[MECHUP]

Servos vs. steppers. Nice list, I wrote and I still like it.:-)

Let me add a little to it that may be otherwise practical:

If you are designing a machine and you get to motors, the first thing you should do is calculate the power you need. Never buy a motor (stepper or sevro) first and then figure out if it will fit what you need. That is the sign of an amateur or hack.

Motors are motors. They couple power to your mechanism and power is what makes things happen. The choice of a motor comes after you know what's needed.

Power is velocity times force or torque times RPM. It doesn't matter if the motors are steppers, servos or a gerbil in a spinning squirrel cage at the start.

To seperate what motor need (neglect the gerbil), is the power your mechanism needs.

Rule #1: If you need 100 Watts or less, use a step motor. If you need 200 Watts or more, you must use a servo. In between, either will do.

So, how do you figure the power you need?

Method 1: You have a plasma table, wood router or some other low work-load mechanism. You have a clear idea of how many IPM you want but your'e not sure of what force you want at that speed.

Pick the weight of the heaviest item you are pushing around. If it weighs 40lbs, use 40lbs. Multiply it by the IPM you want. Say that's 1,000 IPM. Divide the result by the magic number "531". The answer is 75.3 Watts so use a step motor.

Eq: Watts = IPM * Lbs / 531

Method 2: You have a Bridgeport CNC conversion you are doing. The machine has a 5 TPI screw and you need a work feedrate of 120 IPM. 120 IPM on a 5TPI screw 5 * 120 or 600 RPM.

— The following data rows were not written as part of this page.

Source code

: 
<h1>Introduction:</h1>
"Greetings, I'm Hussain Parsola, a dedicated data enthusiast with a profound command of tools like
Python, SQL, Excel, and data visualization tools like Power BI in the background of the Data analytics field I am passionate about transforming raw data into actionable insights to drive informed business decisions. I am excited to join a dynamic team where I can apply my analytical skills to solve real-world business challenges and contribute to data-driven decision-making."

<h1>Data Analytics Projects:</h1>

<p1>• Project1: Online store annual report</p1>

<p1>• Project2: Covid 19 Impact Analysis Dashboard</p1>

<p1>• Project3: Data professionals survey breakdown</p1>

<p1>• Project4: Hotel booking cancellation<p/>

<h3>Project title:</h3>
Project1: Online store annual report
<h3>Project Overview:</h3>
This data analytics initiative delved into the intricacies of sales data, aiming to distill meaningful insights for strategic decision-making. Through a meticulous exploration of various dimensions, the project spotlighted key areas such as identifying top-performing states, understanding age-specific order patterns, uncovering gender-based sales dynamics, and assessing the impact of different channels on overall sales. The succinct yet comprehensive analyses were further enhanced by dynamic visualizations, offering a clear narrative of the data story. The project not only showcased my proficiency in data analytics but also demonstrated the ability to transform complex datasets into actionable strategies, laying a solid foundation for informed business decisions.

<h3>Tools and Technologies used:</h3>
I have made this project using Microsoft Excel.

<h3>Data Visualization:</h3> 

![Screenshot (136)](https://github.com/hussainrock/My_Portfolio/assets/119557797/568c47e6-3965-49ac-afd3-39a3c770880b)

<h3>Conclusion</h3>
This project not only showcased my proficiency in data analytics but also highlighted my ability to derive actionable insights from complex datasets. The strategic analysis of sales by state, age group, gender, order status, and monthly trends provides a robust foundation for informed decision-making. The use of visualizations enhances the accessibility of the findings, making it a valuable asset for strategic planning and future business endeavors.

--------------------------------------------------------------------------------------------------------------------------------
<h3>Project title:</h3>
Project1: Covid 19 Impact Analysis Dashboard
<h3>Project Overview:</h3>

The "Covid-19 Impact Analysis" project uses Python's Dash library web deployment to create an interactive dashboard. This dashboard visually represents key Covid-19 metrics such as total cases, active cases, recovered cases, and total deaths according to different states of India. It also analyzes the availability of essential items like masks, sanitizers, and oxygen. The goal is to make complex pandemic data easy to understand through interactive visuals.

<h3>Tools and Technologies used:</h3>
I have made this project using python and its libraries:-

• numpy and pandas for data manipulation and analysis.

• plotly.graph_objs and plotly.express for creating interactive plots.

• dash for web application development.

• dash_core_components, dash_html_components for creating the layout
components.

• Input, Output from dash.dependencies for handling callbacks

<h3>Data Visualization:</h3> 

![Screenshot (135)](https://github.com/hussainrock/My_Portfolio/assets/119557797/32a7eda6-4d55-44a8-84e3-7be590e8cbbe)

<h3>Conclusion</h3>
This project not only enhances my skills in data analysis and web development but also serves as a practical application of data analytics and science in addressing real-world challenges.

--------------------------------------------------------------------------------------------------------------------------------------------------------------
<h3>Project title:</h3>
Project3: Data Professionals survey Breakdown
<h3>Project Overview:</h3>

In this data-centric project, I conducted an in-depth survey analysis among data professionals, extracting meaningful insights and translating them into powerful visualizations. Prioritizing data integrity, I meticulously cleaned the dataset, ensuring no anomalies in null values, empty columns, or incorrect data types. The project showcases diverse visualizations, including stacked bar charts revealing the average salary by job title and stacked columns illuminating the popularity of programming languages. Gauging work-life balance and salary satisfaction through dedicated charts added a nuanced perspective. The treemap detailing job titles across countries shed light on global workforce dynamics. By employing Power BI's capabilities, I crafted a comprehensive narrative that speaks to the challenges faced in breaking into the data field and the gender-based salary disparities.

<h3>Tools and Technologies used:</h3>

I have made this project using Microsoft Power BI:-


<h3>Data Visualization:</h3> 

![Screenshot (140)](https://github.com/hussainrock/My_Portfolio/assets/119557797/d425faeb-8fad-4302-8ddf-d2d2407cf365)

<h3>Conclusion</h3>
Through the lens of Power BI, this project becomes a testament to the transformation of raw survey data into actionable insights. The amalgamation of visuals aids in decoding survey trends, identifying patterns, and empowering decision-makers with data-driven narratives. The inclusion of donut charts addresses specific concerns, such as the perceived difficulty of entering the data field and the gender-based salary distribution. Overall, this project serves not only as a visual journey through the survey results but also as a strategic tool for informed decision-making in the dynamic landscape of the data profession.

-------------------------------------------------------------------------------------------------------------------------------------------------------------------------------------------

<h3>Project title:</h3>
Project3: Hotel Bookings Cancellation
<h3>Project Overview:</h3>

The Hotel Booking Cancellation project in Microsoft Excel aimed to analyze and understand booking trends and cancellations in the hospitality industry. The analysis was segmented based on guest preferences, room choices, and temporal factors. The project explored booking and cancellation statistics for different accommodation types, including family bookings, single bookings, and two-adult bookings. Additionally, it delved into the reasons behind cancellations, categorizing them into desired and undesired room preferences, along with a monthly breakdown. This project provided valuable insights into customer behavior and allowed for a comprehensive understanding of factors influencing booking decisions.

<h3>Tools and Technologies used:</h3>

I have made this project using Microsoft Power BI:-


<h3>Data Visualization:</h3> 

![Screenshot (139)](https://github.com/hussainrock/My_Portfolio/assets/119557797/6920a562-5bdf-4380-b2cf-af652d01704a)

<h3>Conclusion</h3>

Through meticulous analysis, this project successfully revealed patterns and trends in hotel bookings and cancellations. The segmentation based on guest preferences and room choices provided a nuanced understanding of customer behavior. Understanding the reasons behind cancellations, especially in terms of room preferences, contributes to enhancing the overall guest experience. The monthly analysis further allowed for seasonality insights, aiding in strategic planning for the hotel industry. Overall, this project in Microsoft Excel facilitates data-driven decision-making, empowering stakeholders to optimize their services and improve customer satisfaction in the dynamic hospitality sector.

How about force? Not a clue? Use your machinist's experience on a manual machine. The handcrank is about 6" inches in diameter. How much force would you place on the handcranck before you figure you're not doing something right? I hear about 10 Lbs.

!0 Lbs is 160 oz, 160 oz on the end of a 3" moment-arm (6" diameter, remember?) is 480 in-oz (3 times 160) ot torque on the leadscrew.

The equation for rotary power is: Watts = in-oz * RPM / 1351

For this example, Watts = 480 in-oz * 600 RPM / 1351 or 213 Watts.

213 Watts is servo territory. You have to use a servo motor to get that, about a NEMA-34 one.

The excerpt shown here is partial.